Additional data Kaiser provided to the Observer show that Wake County’s benchmark plan rose 13 percent, to $305 a month. Residents of Gaston and Lincoln counties will pay a little less than their counterparts in Mecklenburg, while those in nearby Rowan County will pay more.

It’s important to note that the benchmark plan in 2014 isn’t necessarily the benchmark for 2015, so people who simply let their policy renew automatically may end up paying more.

The New York Times did a similar analysis to Kaiser’s, but it looked at changes in the cheapest silver plan in each market. In most cases, the Times found, people who have those plans will save money if they switch to the new cheapest plan.

In the Charlotte area, for instance, customers who renew will pay $328 a month, a 9.1 percent increase, while those who switch to the new lowest-cost silver plan will pay $324, or 7.6 percent more.

“Of course, switching plans has its costs – in many cases, it means changing doctors and drug lists.
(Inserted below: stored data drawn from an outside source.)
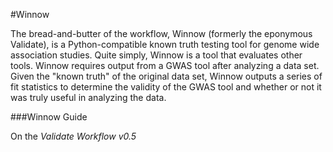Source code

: #Winnow

The bread-and-butter of the workflow, Winnow (formerly the eponymous Validate), is a Python-compatible known truth testing tool for genome wide association studies. Quite simply, Winnow is a tool that evaluates other tools. 
Winnow requires output from a GWAS tool after analyzing a data set. Given the "known truth" of the original data set, Winnow outputs a series of fit statistics to determine 
the validity of the GWAS tool and whether or not it was truly useful in analyzing the data.

###Winnow Guide

On the _Validate Workflow v0.5_  
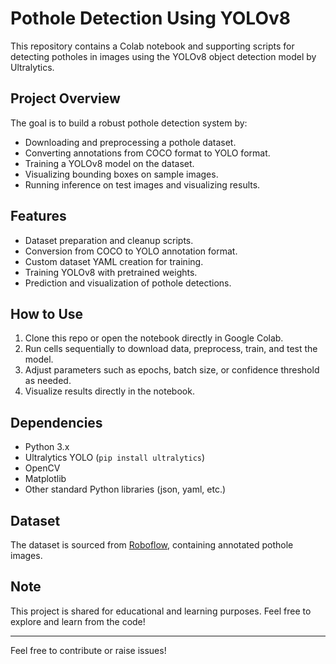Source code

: # Pothole Detection Using YOLOv8

This repository contains a Colab notebook and supporting scripts for detecting potholes in images using the YOLOv8 object detection model by Ultralytics.

## Project Overview
The goal is to build a robust pothole detection system by:
- Downloading and preprocessing a pothole dataset.
- Converting annotations from COCO format to YOLO format.
- Training a YOLOv8 model on the dataset.
- Visualizing bounding boxes on sample images.
- Running inference on test images and visualizing results.

## Features
- Dataset preparation and cleanup scripts.
- Conversion from COCO to YOLO annotation format.
- Custom dataset YAML creation for training.
- Training YOLOv8 with pretrained weights.
- Prediction and visualization of pothole detections.

## How to Use
1. Clone this repo or open the notebook directly in Google Colab.
2. Run cells sequentially to download data, preprocess, train, and test the model.
3. Adjust parameters such as epochs, batch size, or confidence threshold as needed.
4. Visualize results directly in the notebook.

## Dependencies
- Python 3.x
- Ultralytics YOLO (`pip install ultralytics`)
- OpenCV
- Matplotlib
- Other standard Python libraries (json, yaml, etc.)

## Dataset
The dataset is sourced from [Roboflow](https://universe.roboflow.com/), containing annotated pothole images.

## Note
This project is shared for educational and learning purposes. Feel free to explore and learn from the code!


---

Feel free to contribute or raise issues!

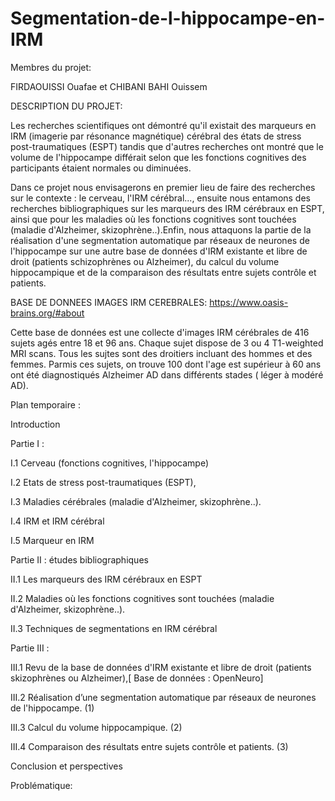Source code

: # Segmentation-de-l-hippocampe-en-IRM
Membres du projet:

FIRDAOUISSI Ouafae     et      CHIBANI BAHI Ouissem

DESCRIPTION DU PROJET:

Les recherches scientifiques ont démontré qu'il existait des marqueurs en IRM (imagerie par résonance magnétique) cérébral des états de stress post-traumatiques (ESPT) tandis que d'autres recherches ont montré que le volume de l'hippocampe différait selon que les fonctions cognitives des participants étaient normales ou diminuées.

Dans ce projet nous envisagerons en premier lieu de faire des recherches sur le contexte : le cerveau, l'IRM cérébral..., ensuite nous entamons des recherches bibliographiques sur les marqueurs des IRM cérébraux en ESPT, ainsi que pour les maladies où les fonctions cognitives sont touchées  (maladie d'Alzheimer, skizophrène..).Enfin, nous attaquons la partie de la réalisation d'une segmentation automatique par réseaux de neurones de l'hippocampe sur une autre base de données d'IRM existante et libre de droit (patients schizophrènes ou Alzheimer), du calcul du volume hippocampique et de la comparaison des résultats entre sujets contrôle et patients.

BASE DE DONNEES IMAGES IRM CEREBRALES:
https://www.oasis-brains.org/#about

Cette base de données est une collecte d'images IRM cérébrales de 416 sujets agés entre 18 et 96 ans. Chaque sujet dispose de 3 ou 4 T1-weighted MRI scans.
Tous les sujtes sont des droitiers incluant des hommes et des femmes. Parmis ces sujets, on trouve 100 dont l'age est supérieur à 60 ans ont été diagnostiqués Alzheimer AD dans différents stades ( léger à modéré AD).

Plan temporaire :

Introduction

Partie I :

I.1 Cerveau (fonctions cognitives, l'hippocampe)

I.2 Etats de stress post-traumatiques (ESPT),

I.3 Maladies cérébrales (maladie d'Alzheimer, skizophrène..).

I.4 IRM et IRM cérébral

I.5 Marqueur en IRM

Partie II : études bibliographiques

II.1 Les marqueurs des IRM cérébraux en ESPT

II.2 Maladies où les fonctions cognitives sont touchées (maladie d'Alzheimer, skizophrène..).

II.3 Techniques de segmentations en IRM cérébral

Partie III :

III.1 Revu de la base de données d'IRM existante et libre de droit (patients skizophrènes ou Alzheimer),[ Base de données : OpenNeuro]

III.2 Réalisation d’une segmentation automatique par réseaux de neurones de l'hippocampe. (1)

III.3 Calcul du volume hippocampique. (2)

III.4 Comparaison des résultats entre sujets contrôle et patients. (3)

Conclusion et perspectives

Problématique:





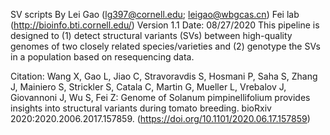 SV scripts
By Lei Gao (lg397@cornell.edu; leigao@wbgcas.cn)
Fei lab (http://bioinfo.bti.cornell.edu/)
Version 1.1
Date: 08/27/2020
This pipeline is designed to (1) detect structural variants (SVs) between high-quality genomes of two closely related species/varieties and (2) genotype the SVs in a population based on resequencing data.

Citation: 
 Wang X, Gao L, Jiao C, Stravoravdis S, Hosmani P, Saha S, Zhang J, Mainiero S, Strickler S, Catala C, Martin G, Mueller L, Vrebalov J, Giovannoni J, Wu S, Fei Z: Genome of Solanum pimpinellifolium provides insights into structural variants during tomato breeding. bioRxiv 2020:2020.2006.2017.157859. (https://doi.org/10.1101/2020.06.17.157859)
It also may mean mastering new deductibles, co-payments and other benefit structures,” the Times reports. “The tough choice before consumers – between a price hike and the inconveniences of switching – is a consequence of the Affordable Care Act’s reliance on competition to control health insurance prices.”

It’s not always a choice. Deanna May of Charlotte says she has a subsidized Coventry silver plan that costs her $58 a month. Her renewal notice says that plan is being dropped. If she does nothing, she’ll be enrolled in a different Coventry silver plan that will cost her $102.39.

May says she’s shopping, and she’s frustrated by the complexity of figuring out which specialists are in the network for plans.

“It does not matter what insurance you use, Healthcare Marketplace or other, problems of this nature are rampant and systemic,” May said. “The system needs to be simplified and expanded.”

Vivian Wilson of Charlotte, an early childhood teacher, said she doesn’t plan to switch, even though her payment for the Coventry plan she bought in October will go from $43 to $76 a month. She qualified for a belated 2014 enrollment when she left a job where insurance cost her more than $300 a month for one that doesn’t offer coverage.

“I was surprised at how much the cost went up” for 2015, Wilson said, but “it’s still a great rate for me.”